[EXCERPTED DATA Boundary: Start]

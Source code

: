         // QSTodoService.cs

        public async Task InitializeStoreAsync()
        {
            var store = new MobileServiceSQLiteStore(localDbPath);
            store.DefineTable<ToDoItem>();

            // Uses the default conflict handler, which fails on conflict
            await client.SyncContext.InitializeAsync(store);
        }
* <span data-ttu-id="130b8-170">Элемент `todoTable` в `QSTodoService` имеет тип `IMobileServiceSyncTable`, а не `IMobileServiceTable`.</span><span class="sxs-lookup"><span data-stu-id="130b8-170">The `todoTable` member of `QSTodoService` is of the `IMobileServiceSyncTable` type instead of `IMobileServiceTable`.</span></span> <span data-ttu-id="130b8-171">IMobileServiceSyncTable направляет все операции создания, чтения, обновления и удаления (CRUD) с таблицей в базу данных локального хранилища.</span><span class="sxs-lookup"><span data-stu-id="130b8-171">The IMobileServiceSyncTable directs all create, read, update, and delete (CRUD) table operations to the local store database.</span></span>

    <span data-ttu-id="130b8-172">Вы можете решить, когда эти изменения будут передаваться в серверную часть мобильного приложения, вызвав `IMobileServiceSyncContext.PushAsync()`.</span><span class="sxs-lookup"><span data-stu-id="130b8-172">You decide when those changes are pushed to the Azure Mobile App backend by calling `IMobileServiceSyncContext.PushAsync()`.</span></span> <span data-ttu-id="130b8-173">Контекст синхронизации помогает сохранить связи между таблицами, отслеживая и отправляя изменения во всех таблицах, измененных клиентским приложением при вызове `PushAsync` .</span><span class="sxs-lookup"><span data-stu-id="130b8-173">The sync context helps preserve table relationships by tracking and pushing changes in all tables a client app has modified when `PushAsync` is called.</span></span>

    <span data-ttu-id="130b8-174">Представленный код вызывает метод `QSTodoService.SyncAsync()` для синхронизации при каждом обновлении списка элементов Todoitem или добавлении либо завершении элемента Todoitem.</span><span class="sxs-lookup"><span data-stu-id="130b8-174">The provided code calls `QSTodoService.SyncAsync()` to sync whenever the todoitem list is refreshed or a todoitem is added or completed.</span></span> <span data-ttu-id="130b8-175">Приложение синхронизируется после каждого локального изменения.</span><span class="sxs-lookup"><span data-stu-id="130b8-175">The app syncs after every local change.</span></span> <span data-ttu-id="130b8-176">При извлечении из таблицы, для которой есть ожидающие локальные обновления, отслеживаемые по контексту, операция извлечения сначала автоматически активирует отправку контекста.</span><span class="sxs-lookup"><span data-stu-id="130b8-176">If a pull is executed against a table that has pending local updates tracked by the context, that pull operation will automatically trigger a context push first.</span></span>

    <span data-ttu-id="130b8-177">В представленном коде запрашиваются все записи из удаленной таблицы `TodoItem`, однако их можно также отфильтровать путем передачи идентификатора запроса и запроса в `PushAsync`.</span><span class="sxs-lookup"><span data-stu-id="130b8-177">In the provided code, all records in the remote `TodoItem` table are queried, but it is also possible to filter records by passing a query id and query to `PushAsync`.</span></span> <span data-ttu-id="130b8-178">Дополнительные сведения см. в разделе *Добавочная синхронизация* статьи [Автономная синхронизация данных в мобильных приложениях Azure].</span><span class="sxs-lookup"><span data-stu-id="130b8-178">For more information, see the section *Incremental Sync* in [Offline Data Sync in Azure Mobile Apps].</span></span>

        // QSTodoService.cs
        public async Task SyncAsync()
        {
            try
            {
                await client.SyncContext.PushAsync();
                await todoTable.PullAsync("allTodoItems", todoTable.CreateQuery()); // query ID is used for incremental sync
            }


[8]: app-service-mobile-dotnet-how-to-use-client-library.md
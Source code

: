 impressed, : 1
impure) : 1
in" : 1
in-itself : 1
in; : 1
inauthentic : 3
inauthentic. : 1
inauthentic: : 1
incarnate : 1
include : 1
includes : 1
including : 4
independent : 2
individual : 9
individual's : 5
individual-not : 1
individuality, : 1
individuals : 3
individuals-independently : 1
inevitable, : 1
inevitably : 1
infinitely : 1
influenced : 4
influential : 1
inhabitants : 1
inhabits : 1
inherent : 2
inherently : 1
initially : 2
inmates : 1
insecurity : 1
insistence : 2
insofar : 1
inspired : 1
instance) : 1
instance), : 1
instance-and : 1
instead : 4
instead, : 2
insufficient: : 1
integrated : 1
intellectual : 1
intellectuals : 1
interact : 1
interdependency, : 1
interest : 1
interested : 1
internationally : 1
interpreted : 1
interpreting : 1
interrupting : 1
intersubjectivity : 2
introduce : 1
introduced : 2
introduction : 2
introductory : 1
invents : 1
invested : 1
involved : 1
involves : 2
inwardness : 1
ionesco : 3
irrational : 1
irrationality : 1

[EXCERPTED DATA Boundary: End]

PROMPT: Please return only the lines above, starting at the line that has "incarnate : 1" and ending at the line that has "instead, : 2", keeping both and leaving each one unchanged.

RESPONSE AREA:
incarnate : 1
include : 1
includes : 1
including : 4
independent : 2
individual : 9
individual's : 5
individual-not : 1
individuality, : 1
individuals : 3
individuals-independently : 1
inevitable, : 1
inevitably : 1
infinitely : 1
influenced : 4
influential : 1
inhabitants : 1
inhabits : 1
inherent : 2
inherently : 1
initially : 2
inmates : 1
insecurity : 1
insistence : 2
insofar : 1
inspired : 1
instance) : 1
instance), : 1
instance-and : 1
instead : 4
instead, : 2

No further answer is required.